Ebbene, Bersani non fatto niente di tutto questo! Ha fatto l’esatto opposto! Ieri sera, nel rispondere ad alcune domande relative alla pandemia rivoltegli da Giovanni Floris su La7, con fermezza e decisione il Bersani ha testualmente dichiarato: “Noi abbiamo il problema di mettere a coordinamento e a convergenza i sistemi regionali. Non abbiamo l’esigenza di riaccentrare, perché, comunque, il decentramento mette in moto enormi energie. Bisogna coordinarle meglio, ma non bisogna toglierle di mezzo”.

E sulle “enormi energie messe in moto dal decentramento”, che, grazie al grimaldello della spesa storica, hanno ulteriormente acuito lo storico dualismo tra il Nord e il Sud del Paese per foraggiare i sistemi di potere locali del primo sino a minare la sovranità statuale neanche un accenno dal “verde padania” Bersani.

“Verde padania” in quanto l’ex capo di stato maggiore del Pd ed ora ufficiale di stato maggiore di Articolo Uno solo apparentemente ha cambiato divisa. In realtà, le sue dichiarazioni dimostrano che è sempre stato e continua ad essere tuttora in servizio permanente effettivo nelle fila del Grande Partito Trasversale del Nord.

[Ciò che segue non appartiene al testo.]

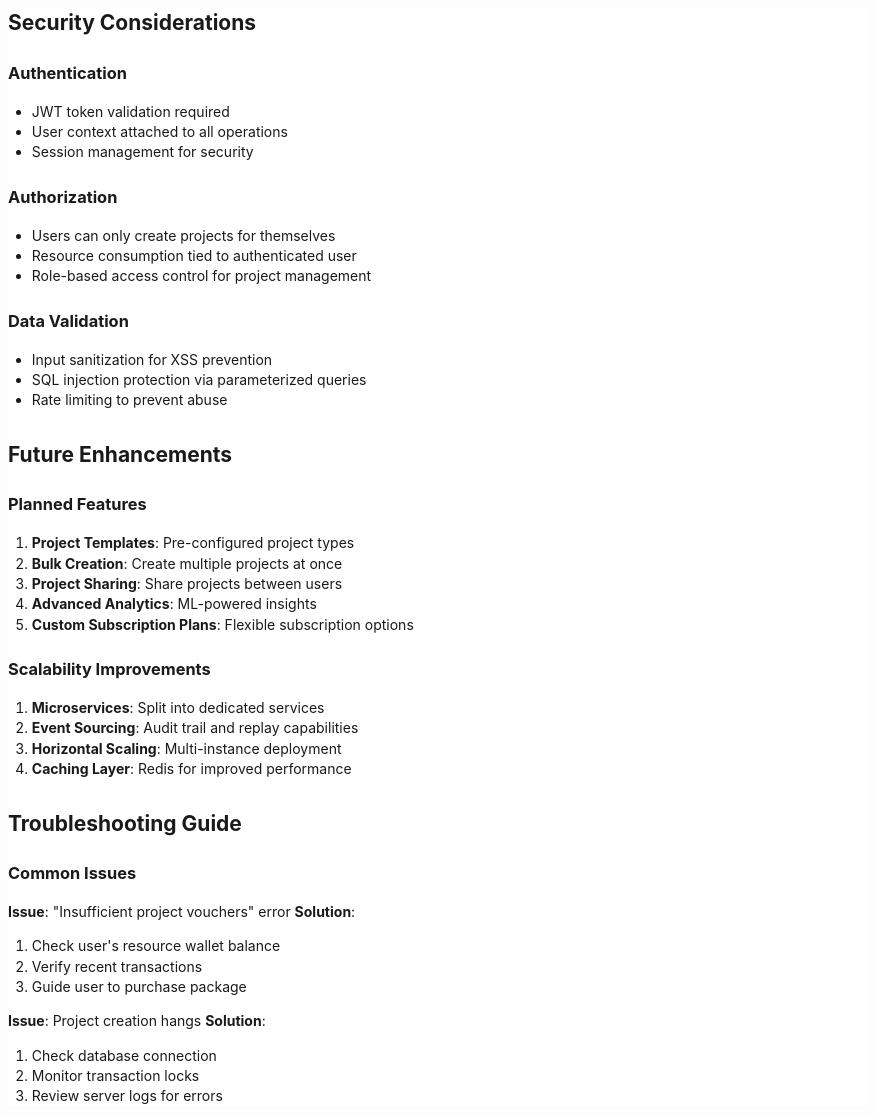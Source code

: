 ## Security Considerations

### Authentication

- JWT token validation required
- User context attached to all operations
- Session management for security

### Authorization

- Users can only create projects for themselves
- Resource consumption tied to authenticated user
- Role-based access control for project management

### Data Validation

- Input sanitization for XSS prevention
- SQL injection protection via parameterized queries
- Rate limiting to prevent abuse

## Future Enhancements

### Planned Features

1. **Project Templates**: Pre-configured project types
2. **Bulk Creation**: Create multiple projects at once
3. **Project Sharing**: Share projects between users
4. **Advanced Analytics**: ML-powered insights
5. **Custom Subscription Plans**: Flexible subscription options

### Scalability Improvements

1. **Microservices**: Split into dedicated services
2. **Event Sourcing**: Audit trail and replay capabilities
3. **Horizontal Scaling**: Multi-instance deployment
4. **Caching Layer**: Redis for improved performance

## Troubleshooting Guide

### Common Issues

**Issue**: "Insufficient project vouchers" error
**Solution**: 
1. Check user's resource wallet balance
2. Verify recent transactions
3. Guide user to purchase package

**Issue**: Project creation hangs
**Solution**:
1. Check database connection
2. Monitor transaction locks
3. Review server logs for errors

Il Partito che dopo avere promosso lo scippo di Stato ai danni del Sud ora sta tragicamente conducendo l’intero Paese verso il baratro di una crisi sanitaria, economica e sociale senza precedenti nella storia della Repubblica, ma non recede di un millimetro rispetto alla sua scelta strategica di continuare a rubare ai poveri del Sud per dare ai ricchi del Nord. I risultati sono sotto gli occhi di tutti!